Sir Hugh Charles Clifford, GCMG GBE (5 March 1866 – 18 December 1941) was a British colonial administrator.

Early life

Clifford was born in Roehampton, London, the sixth of the eight children of Major-General Sir Henry Hugh Clifford and his wife Josephine Elizabeth, née Anstice; his grandfather was Hugh Clifford, 7th Baron Clifford of Chudleigh.

Family

Clifford married Minna à Beckett, daughter of Gilbert Arthur à Beckett, on 15 April 1896, and they had one son and two daughters: Hugh Gilbert Francis Clifford, Mary Agnes Philippa and Monica Elizabeth Mary. Minna Clifford died on 14 January 1907.

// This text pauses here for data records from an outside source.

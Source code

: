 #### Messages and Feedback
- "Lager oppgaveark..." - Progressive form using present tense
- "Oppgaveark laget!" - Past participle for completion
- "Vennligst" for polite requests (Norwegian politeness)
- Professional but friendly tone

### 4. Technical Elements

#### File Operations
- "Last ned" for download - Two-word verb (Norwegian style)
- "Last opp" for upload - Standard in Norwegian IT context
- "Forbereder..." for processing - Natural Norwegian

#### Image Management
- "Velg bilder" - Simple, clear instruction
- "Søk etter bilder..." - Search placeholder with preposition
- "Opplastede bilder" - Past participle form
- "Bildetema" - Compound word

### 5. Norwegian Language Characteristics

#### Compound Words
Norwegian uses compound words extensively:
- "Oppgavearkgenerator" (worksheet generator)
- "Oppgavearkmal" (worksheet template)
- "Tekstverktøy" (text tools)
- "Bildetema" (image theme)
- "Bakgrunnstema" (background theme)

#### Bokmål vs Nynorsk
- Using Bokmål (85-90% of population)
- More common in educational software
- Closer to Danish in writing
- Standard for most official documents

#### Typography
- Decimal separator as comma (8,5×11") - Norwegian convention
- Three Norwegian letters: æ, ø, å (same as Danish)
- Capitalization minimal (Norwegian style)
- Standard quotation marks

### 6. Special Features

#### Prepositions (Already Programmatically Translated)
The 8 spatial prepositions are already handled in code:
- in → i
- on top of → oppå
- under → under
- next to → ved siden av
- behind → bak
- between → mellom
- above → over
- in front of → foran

On 24 September 1910 Hugh Clifford remarried, to Elizabeth Lydia Rosabelle Bonham,[1] CBE,[2] daughter of Edward Bonham of Bramling, Kent, a British consul. A Catholic, she was the widow of Henry Philip Ducarel de la Pasture of Llandogo Priory, Monmouthshire. Clifford thus became stepfather to E. M. Delafield, author of the Provincial Lady series.

Career

Hugh Clifford intended to follow his father Henry Hugh Clifford, a distinguished British Army general, into the military but later decided to join the civil service in the Straits Settlements, with the assistance of his relative Sir Frederick Weld, the then Governor of the Straits Settlements and also the British High Commissioner in Malaya. He was later transferred to the British Protectorate of the Federated Malay States. Clifford arrived in Malaya in 1883, aged 17.

He first became a cadet in the State of Perak. During his twenty years in Perak, Clifford socialised with the local Malays and studied their language and culture deeply. He served as British Resident at Pahang, 1896–1900 and 1901–1903, and Governor of North Borneo, 1900–1901.

In 1903, he left Malaya to take the post of Colonial Secretary of Trinidad. Later he was appointed Governor of the Gold Coast, 1912–1919, Nigeria, 1919–1925, and Ceylon, 1925–1927. He continued to write stories and novels about Malayan life. His last posting was as Governor of the Straits Settlements and British High Commissioner in Malaya from 1927 until 1930. He wrote Farther India, which chronicles European explorations and discoveries in Southeast Asia.

Place Names

Several schools in Malaysia are named Clifford School in his honour, such as;

Honours

Clifford was appointed Knight Commander of the Order of St Michael and St George (KCMG) in 1909, Knight Grand Cross of the Order of St Michael and St George (GCMG) in the 1921 Birthday Honours,[3] and Knight Grand Cross of the Order of the British Empire (GBE) in 1925.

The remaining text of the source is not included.